System.out.println("\nTest 2: [1,2,3,4,5]");
System.out.println("Pure Recursion: " + solution.maxProfitRecursive(prices2)); // 4
System.out.println("Memoization: " + solution.maxProfitMemo(prices2)); // 4
System.out.println("Tabulation: " + solution.maxProfitDP(prices2)); // 4
}
}

Common Pitfalls

Pitfall 1: When to decrement transaction count

// WRONG - decrement on buy in recursion
if (holding) {
buy = -prices[day] + helper(day+1, transactions-1, true);
}

// RIGHT - decrement on sell (completes the transaction)
if (holding) {
sell = prices[day] + helper(day+1, transactions-1, false);
}

Pitfall 2: Base case for impossible states

// WRONG - using 0 for impossible states
dp[0][1][0] = 0; // can't have 1 completed transaction on day 0

// RIGHT - use large negative value
dp[0][1][0] = Integer.MIN_VALUE / 2;

Pitfall 3: Forgetting to check all end states

// WRONG - only checking k transactions
return dp[n-1][k][0];

// RIGHT - check all possible transaction counts
int maxProfit = 0;
for (int t = 0; t <= k; t++) {
maxProfit = Math.max(maxProfit, dp[n-1][t][0]);
}
return maxProfit;

Pitfall 4: Transaction count confusion

// Clarify: Are we tracking
// - transactions COMPLETED? (what we used)
// - transactions REMAINING?
// Be consistent throughout!

Practice Extensions

Once you master these approaches, try:

  1. Best Time to Buy and Sell Stock I (LC 121): Only 1 transaction (k=1)
  2. Best Time to Buy and Sell Stock II (LC 122): Unlimited transactions (k=∞)
  3. Best Time to Buy and Sell Stock IV (LC 188): Generalize to k transactions
  4. Best Time to Buy and Sell Stock with Cooldown (LC 309): Add cooldown state
  5. Best Time to Buy and Sell Stock with Transaction Fee (LC 714): Add transaction cost

Key Takeaways

THE 3D STATE MACHINE

Pure Recursion: Explore all possibilities in 3D space

  • Think: "Try all actions considering day, transactions left, and holding status"
  • Use: Only for understanding

Memoization: Cache the 3D state space

  • Think: "Remember every (day, transactions, holding) result"
  • Use: Learning 3D DP

Tabulation: Build 3D table systematically

  • Think: "For each day, for each transaction count, for each holding status"
  • Use: Production code

Key insight: Adding the transaction limit creates a 3rd dimension in the state space.

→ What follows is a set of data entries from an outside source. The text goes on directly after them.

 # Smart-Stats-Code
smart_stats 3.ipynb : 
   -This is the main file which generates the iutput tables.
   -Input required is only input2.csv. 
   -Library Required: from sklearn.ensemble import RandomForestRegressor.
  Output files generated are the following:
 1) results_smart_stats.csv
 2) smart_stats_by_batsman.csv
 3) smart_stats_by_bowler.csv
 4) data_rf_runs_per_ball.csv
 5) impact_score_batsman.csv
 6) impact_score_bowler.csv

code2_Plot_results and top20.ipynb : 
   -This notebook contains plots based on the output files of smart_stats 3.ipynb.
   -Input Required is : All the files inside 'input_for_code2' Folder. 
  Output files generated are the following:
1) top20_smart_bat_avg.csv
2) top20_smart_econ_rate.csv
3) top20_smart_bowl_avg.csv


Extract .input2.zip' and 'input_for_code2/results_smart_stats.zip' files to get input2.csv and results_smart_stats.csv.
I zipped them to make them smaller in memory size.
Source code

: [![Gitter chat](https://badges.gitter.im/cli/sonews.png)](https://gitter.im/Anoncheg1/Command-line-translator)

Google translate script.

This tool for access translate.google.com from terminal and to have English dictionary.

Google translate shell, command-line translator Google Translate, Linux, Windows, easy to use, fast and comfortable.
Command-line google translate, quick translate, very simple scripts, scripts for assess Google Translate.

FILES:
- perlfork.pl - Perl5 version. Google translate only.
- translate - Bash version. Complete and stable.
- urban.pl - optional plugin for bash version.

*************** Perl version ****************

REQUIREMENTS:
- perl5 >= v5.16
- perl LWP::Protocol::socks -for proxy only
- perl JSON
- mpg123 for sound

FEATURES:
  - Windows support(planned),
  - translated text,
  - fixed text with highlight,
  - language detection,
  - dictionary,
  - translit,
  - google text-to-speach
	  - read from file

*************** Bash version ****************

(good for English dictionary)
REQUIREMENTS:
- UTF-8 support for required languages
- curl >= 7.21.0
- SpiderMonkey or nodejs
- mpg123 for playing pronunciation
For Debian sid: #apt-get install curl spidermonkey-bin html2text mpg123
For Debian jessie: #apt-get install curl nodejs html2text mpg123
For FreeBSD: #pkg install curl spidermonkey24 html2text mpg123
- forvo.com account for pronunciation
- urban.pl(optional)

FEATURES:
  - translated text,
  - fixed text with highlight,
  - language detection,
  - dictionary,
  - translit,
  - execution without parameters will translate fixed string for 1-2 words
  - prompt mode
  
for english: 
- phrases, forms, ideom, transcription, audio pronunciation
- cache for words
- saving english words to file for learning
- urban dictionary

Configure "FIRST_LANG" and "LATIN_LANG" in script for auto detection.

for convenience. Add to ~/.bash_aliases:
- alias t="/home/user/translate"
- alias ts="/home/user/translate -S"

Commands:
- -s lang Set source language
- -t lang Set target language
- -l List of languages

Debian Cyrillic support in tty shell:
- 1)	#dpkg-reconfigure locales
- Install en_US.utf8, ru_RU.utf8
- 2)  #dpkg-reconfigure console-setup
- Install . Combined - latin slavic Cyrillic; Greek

We're now tracking:

  1. Position (day)
  2. Mode (holding/not holding)
  3. Resource (transactions remaining)

This combines state machine DP (Pattern 5) with resource constraints (Pattern 3)!


The Big Picture

Best Time to Buy and Sell Stock III is a 3D state machine DP problem.

Master it, and you'll understand:

  • How to add resource constraints to state machines
  • 3D DP state spaces
  • Transaction counting strategies
  • Generalization to arbitrary k (Stock IV)

This is your 3D state machine foundation. Build it strong.